**Exercise instructions:**
Please set down the records below exactly as they appear.
▼
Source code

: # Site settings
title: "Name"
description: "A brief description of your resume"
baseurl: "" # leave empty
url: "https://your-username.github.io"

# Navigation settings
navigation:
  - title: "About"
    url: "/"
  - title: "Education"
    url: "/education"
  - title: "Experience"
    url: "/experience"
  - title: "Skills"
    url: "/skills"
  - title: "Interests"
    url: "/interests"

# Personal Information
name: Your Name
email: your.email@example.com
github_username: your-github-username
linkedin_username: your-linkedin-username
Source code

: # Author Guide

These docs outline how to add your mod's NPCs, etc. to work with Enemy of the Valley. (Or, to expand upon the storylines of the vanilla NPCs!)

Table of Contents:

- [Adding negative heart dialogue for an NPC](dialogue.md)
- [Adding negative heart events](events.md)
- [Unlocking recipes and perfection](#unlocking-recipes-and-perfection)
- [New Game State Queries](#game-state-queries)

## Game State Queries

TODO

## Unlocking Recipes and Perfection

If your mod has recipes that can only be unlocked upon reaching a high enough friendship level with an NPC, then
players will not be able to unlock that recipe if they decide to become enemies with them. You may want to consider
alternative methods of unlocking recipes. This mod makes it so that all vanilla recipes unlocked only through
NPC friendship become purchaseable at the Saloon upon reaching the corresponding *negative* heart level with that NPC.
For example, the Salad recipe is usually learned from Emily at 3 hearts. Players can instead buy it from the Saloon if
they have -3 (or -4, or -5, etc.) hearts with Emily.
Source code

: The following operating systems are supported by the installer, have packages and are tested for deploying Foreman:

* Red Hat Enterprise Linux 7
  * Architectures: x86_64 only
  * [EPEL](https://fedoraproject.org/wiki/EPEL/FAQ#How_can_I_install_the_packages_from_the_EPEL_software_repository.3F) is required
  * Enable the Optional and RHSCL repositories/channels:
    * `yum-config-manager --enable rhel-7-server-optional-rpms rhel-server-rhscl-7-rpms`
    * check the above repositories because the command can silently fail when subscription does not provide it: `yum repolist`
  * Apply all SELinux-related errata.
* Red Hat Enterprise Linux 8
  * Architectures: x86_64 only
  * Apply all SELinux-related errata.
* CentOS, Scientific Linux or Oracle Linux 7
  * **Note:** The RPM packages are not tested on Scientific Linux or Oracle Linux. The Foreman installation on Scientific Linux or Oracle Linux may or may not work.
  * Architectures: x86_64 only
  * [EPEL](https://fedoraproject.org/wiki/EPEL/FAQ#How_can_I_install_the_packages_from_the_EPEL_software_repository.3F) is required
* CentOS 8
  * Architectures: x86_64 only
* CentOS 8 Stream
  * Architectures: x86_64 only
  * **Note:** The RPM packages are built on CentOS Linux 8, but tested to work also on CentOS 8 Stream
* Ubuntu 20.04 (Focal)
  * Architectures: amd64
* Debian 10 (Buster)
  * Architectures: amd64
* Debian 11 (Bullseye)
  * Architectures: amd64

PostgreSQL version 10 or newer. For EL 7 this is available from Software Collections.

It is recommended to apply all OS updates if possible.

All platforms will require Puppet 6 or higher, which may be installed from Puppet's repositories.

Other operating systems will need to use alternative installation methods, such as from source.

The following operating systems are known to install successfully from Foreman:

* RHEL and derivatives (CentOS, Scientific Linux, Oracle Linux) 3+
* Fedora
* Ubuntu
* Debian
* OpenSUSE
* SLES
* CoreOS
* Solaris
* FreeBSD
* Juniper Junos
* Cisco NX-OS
▲
**Task answer:**
Source code

: # Site settings
title: "Name"
description: "A brief description of your resume"
baseurl: "" # leave empty
url: "https://your-username.github.io"

# Navigation settings
navigation:
  - title: "About"
    url: "/"
  - title: "Education"
    url: "/education"
  - title: "Experience"
    url: "/experience"
  - title: "Skills"
    url: "/skills"
  - title: "Interests"
    url: "/interests"

# Personal Information
name: Your Name
email: your.email@example.com
github_username: your-github-username
linkedin_username: your-linkedin-username
Source code

: # Author Guide

These docs outline how to add your mod's NPCs, etc. to work with Enemy of the Valley. (Or, to expand upon the storylines of the vanilla NPCs!)

Table of Contents:

- [Adding negative heart dialogue for an NPC](dialogue.md)
- [Adding negative heart events](events.md)
- [Unlocking recipes and perfection](#unlocking-recipes-and-perfection)
- [New Game State Queries](#game-state-queries)

## Game State Queries

TODO

## Unlocking Recipes and Perfection

If your mod has recipes that can only be unlocked upon reaching a high enough friendship level with an NPC, then
players will not be able to unlock that recipe if they decide to become enemies with them. You may want to consider
alternative methods of unlocking recipes. This mod makes it so that all vanilla recipes unlocked only through
NPC friendship become purchaseable at the Saloon upon reaching the corresponding *negative* heart level with that NPC.
For example, the Salad recipe is usually learned from Emily at 3 hearts. Players can instead buy it from the Saloon if
they have -3 (or -4, or -5, etc.) hearts with Emily.
Source code

: The following operating systems are supported by the installer, have packages and are tested for deploying Foreman:

* Red Hat Enterprise Linux 7
  * Architectures: x86_64 only
  * [EPEL](https://fedoraproject.org/wiki/EPEL/FAQ#How_can_I_install_the_packages_from_the_EPEL_software_repository.3F) is required
  * Enable the Optional and RHSCL repositories/channels:
    * `yum-config-manager --enable rhel-7-server-optional-rpms rhel-server-rhscl-7-rpms`
    * check the above repositories because the command can silently fail when subscription does not provide it: `yum repolist`
  * Apply all SELinux-related errata.
* Red Hat Enterprise Linux 8
  * Architectures: x86_64 only
  * Apply all SELinux-related errata.
* CentOS, Scientific Linux or Oracle Linux 7
  * **Note:** The RPM packages are not tested on Scientific Linux or Oracle Linux. The Foreman installation on Scientific Linux or Oracle Linux may or may not work.
  * Architectures: x86_64 only
  * [EPEL](https://fedoraproject.org/wiki/EPEL/FAQ#How_can_I_install_the_packages_from_the_EPEL_software_repository.3F) is required
* CentOS 8
  * Architectures: x86_64 only
* CentOS 8 Stream
  * Architectures: x86_64 only
  * **Note:** The RPM packages are built on CentOS Linux 8, but tested to work also on CentOS 8 Stream
* Ubuntu 20.04 (Focal)
  * Architectures: amd64
* Debian 10 (Buster)
  * Architectures: amd64
* Debian 11 (Bullseye)
  * Architectures: amd64

PostgreSQL version 10 or newer. For EL 7 this is available from Software Collections.

It is recommended to apply all OS updates if possible.

All platforms will require Puppet 6 or higher, which may be installed from Puppet's repositories.

Other operating systems will need to use alternative installation methods, such as from source.

The following operating systems are known to install successfully from Foreman:

* RHEL and derivatives (CentOS, Scientific Linux, Oracle Linux) 3+
* Fedora
* Ubuntu
* Debian
* OpenSUSE
* SLES
* CoreOS
* Solaris
* FreeBSD
* Juniper Junos
* Cisco NX-OS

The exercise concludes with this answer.